Published in final edited form as: Cell. 2009 Feb 20;136(4):642–655. doi: 10.1016/j.cell.2009.01.035

Figure 3. Mechanisms of siRNA Silencing.

Figure 3

During canonical RNAi (lower right), siRISC recognizes a perfectly complementary mRNA, leading to Ago-catalyzed mRNA cleavage at a single site within the duplex. After cleavage, functional siRISC is regenerated, whereas the mRNA fragments are further degraded. siRNAs are also capable of recognizing targets with imperfect complementarity (upper right). In some cases, they can silence targets by miRNA-like mechanisms involving translational repression and exonucleolytic degradation, though the frequency with which natural siRNAs use these pathways is not clear. Finally, siRISC can direct heterochromatin formation (left) by associating with nascent transcripts and RNA polymerases (RNA Pol II in S. pombe and RNA Pol IV/V in A. thaliana).
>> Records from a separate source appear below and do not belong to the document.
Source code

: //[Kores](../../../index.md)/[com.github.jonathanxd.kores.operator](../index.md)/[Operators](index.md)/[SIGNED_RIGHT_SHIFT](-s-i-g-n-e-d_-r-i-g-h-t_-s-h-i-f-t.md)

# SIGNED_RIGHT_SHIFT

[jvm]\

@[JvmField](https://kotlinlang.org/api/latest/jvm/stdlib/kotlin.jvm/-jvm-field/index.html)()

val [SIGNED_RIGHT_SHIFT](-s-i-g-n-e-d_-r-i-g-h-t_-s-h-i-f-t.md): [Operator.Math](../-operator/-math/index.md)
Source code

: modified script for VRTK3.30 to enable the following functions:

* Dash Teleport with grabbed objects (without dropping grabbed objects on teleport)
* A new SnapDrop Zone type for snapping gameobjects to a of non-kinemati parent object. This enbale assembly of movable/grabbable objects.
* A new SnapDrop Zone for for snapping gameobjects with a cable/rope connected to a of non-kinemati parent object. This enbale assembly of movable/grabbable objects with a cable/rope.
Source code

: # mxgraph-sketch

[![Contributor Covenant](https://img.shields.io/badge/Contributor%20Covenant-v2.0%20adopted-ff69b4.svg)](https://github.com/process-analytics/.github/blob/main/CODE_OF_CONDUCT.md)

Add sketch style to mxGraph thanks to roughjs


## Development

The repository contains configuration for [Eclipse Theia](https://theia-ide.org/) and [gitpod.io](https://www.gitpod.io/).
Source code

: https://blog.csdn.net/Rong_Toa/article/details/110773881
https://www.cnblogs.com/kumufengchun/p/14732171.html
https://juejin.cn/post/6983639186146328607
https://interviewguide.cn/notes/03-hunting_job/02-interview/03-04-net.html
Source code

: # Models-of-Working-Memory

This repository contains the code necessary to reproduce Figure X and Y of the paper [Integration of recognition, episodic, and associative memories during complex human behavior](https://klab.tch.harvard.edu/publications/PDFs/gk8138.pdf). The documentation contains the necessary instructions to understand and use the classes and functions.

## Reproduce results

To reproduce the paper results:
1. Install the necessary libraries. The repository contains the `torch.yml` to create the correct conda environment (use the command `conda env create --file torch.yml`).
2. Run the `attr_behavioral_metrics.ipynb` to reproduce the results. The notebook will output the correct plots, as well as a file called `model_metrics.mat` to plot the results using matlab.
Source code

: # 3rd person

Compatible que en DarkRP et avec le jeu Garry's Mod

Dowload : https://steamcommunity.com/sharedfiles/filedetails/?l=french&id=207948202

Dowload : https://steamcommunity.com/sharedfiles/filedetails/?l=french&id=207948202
In plants, target engagement leads to the association or activation of a DNA methyltransferase (DMT) that methylates the DNA (lower left), leading to heterochromatin formation. In S. pombe and probably in animals (upper left), the pathway involves a histone methyltransferase (HMT) that methylates Lys9 of histone H3 (data not shown), thereby inducing heterochromatinization. In most eukaryotes other than insects and mammals, target recognition by siRISC induces the synthesis of secondary dsRNAs and siRNAs by RdRP enzymes (lower middle). The secondary dsRNAs are processed by Dicer into siRNAs, which add to the pool of siRISC. In nematodes, many of the secondary siRNAs arise as single-stranded, unprimed transcripts with 5′-triphosphates and do not require Dicer processing.